At the march, they joined thousands of other activists in  commemorating a pivotal protest in the civil rights movement that culminated in Dr. Martin Luther King, Jr.’s landmark “I Have a Dream” speech.

Clark is intimately familiar with what those songs and the speech meant to the civil rights movement—she started working to end segregation as a college student in Mississippi in 1959. By 1961, she was working for Medgar Evers, the Mississippi field secretary for the NAACP who was killed by a white supremacist in 1963. Clark missed the original March on Washington because she was traveling back from speaking to human rights groups in New York.

While the United States may not look like the same country as when she protested in Birmingham and got beaten by police, Clark said that growing income inequality and unemployment are still critical issues.

“The form may change, the appearance may change, but the substance, appears to have worsened,” she said.

Even so, Clark still believes that change can come, movements like Occupy Wall Street and groups like the Dream Defenders “remind me of when I was young,” she said.

Saturday’s trip was organized by Carlene Pinto, 25, who has spent the past two years as the coordinator of mission and social justice for the church, itself a stronghold of activism in New York City. Joining her were a number of former summer interns who came to Riverside through the New York City’s Summer Youth Employment Program. Pinto treated the six weeks she had with the 14 teenagers as a social justice training camp, teaching them about the history of the civil rights movement and black history, as well as getting them involved in marches for Trayvon Martin and slain NYC teen Ramarley Graham.

“Segregation is not far from where we are standing,” Pinto said. When her interns started at the beginning of the summer, “none of them knew who Emmett Till was.” Today, half a dozen of them came back to volunteer and help the trip run smoothly.

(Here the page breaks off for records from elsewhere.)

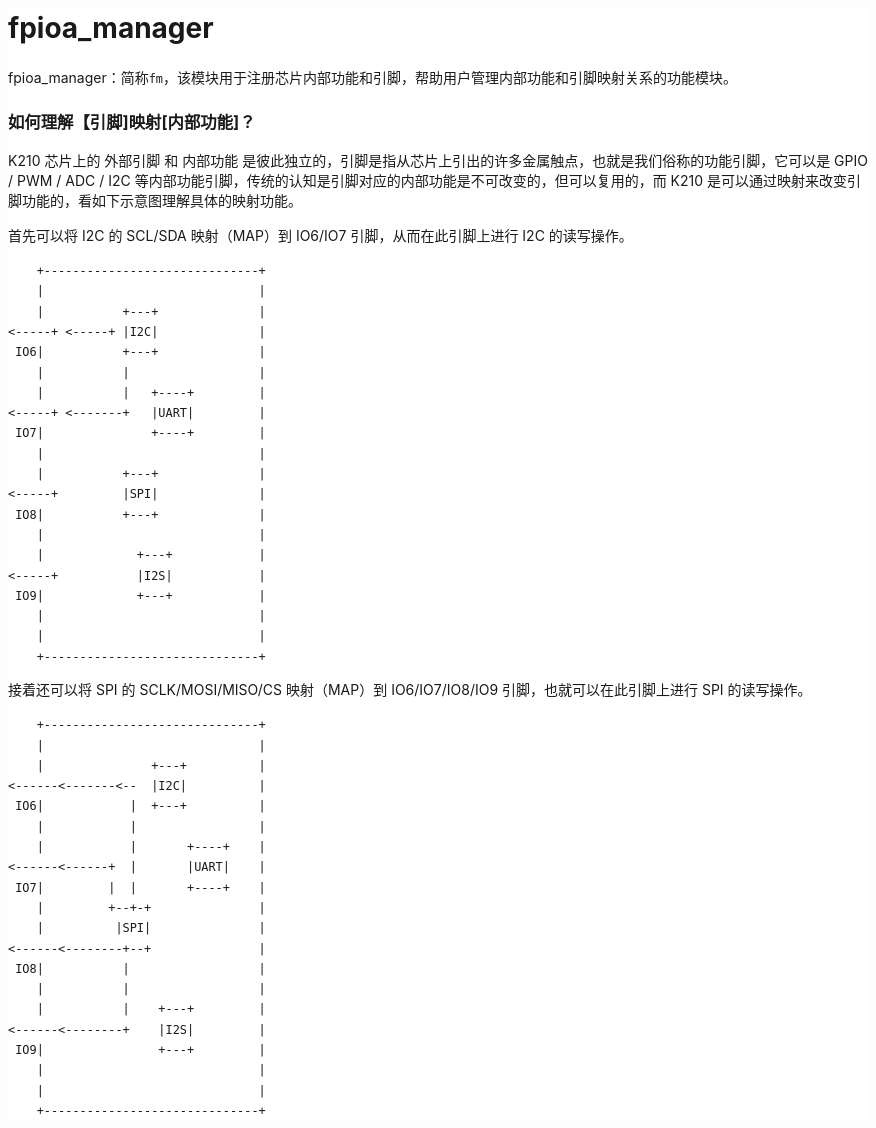 fpioa_manager
================

fpioa_manager：简称`fm`，该模块用于注册芯片内部功能和引脚，帮助用户管理内部功能和引脚映射关系的功能模块。

### 如何理解【引脚]映射[内部功能]？

K210 芯片上的 外部引脚 和 内部功能 是彼此独立的，引脚是指从芯片上引出的许多金属触点，也就是我们俗称的功能引脚，它可以是 GPIO / PWM / ADC / I2C 等内部功能引脚，传统的认知是引脚对应的内部功能是不可改变的，但可以复用的，而 K210 是可以通过映射来改变引脚功能的，看如下示意图理解具体的映射功能。

首先可以将 I2C 的 SCL/SDA 映射（MAP）到 IO6/IO7 引脚，从而在此引脚上进行 I2C 的读写操作。

```
    +------------------------------+
    |                              |
    |           +---+              |
<-----+ <-----+ |I2C|              |
 IO6|           +---+              |
    |           |                  |
    |           |   +----+         |
<-----+ <-------+   |UART|         |
 IO7|               +----+         |
    |                              |
    |           +---+              |
<-----+         |SPI|              |
 IO8|           +---+              |
    |                              |
    |             +---+            |
<-----+           |I2S|            |
 IO9|             +---+            |
    |                              |
    |                              |
    +------------------------------+
```

接着还可以将 SPI 的 SCLK/MOSI/MISO/CS 映射（MAP）到 IO6/IO7/IO8/IO9 引脚，也就可以在此引脚上进行 SPI 的读写操作。

```
    +------------------------------+
    |                              |
    |               +---+          |
<------<-------<--  |I2C|          |
 IO6|            |  +---+          |
    |            |                 |
    |            |       +----+    |
<------<------+  |       |UART|    |
 IO7|         |  |       +----+    |
    |         +--+-+               |
    |          |SPI|               |
<------<--------+--+               |
 IO8|           |                  |
    |           |                  |
    |           |    +---+         |
<------<--------+    |I2S|         |
 IO9|                +---+         |
    |                              |
    |                              |
    +------------------------------+
```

Handing out t-shirts to congregants before the bus left Saturday, 18-year-old Tajzhane Green said she wanted to make it clear that social justice work and activism is not a thing of the past.

“It’s important to show that it’s not just elderly people, that it’s young people too,” Green said.

As the congregation traveled through Maryland, Clark picked up the microphone at the front of the bus to give a history lesson on the state’s connection to slavery, slave rebellions, and the 1947 push to desegregate buses between New York City and Washington DC.  Activists, she said, paid a very high price when they attempted the same thing south of the Mason Dixon line in the 1961 Freedom Rides.

Clarence and Emily Anderson, who serve on the church council and brought their two daughters, spoke of the very different paths they had taken in their lives—“a duet of North and South,” as he called it. Clarence, a New York City native, drove to the 1963 march with friends for what he said was “one of the greatest days of my life.” His wife Emily grew up in segregated Charleston, South Carolina, and was arrested twice while trying to integrate the city of Orangeburg, once spending nine days in jail at a state penitentiary in Columbia because the local jails were too full.

For Margarita Cuevas-Cruz, 23, coming to the march was as much about identity as about activism. “As a Latina woman who identifies as a black woman, who gets asked ‘who are you?’ this is about finding who I am.”

Nellie Bailey, who ran a tenant’s rights non-profit and fought gentrification in Harlem for more than 20 years, got off the bus hopeful that the events would lead to action and coalition-building. “We need more than commemoration. Without demands on the state, this will be just a joyful but empty hallelujah.”

Once at the National Mall, Ana Riazabal and her boyfriend, Ryan Davis, were brief celebrities, with dozens of people asking to take pictures of them with their sign. It read, “Less Prisons, More Schools,” and both said that they want to work to improve the lives of black and Latino young people.

Riazabal, a graduate student in social work, told MSNBC that “if it weren’t for some of my college professors, and my parents, I’d be clueless. I’d think we lived in a post-racial society.” Commemorating Dr. King and his legacy may be important, she said, but there is more to be done. “Civil rights is more than just black and white now.”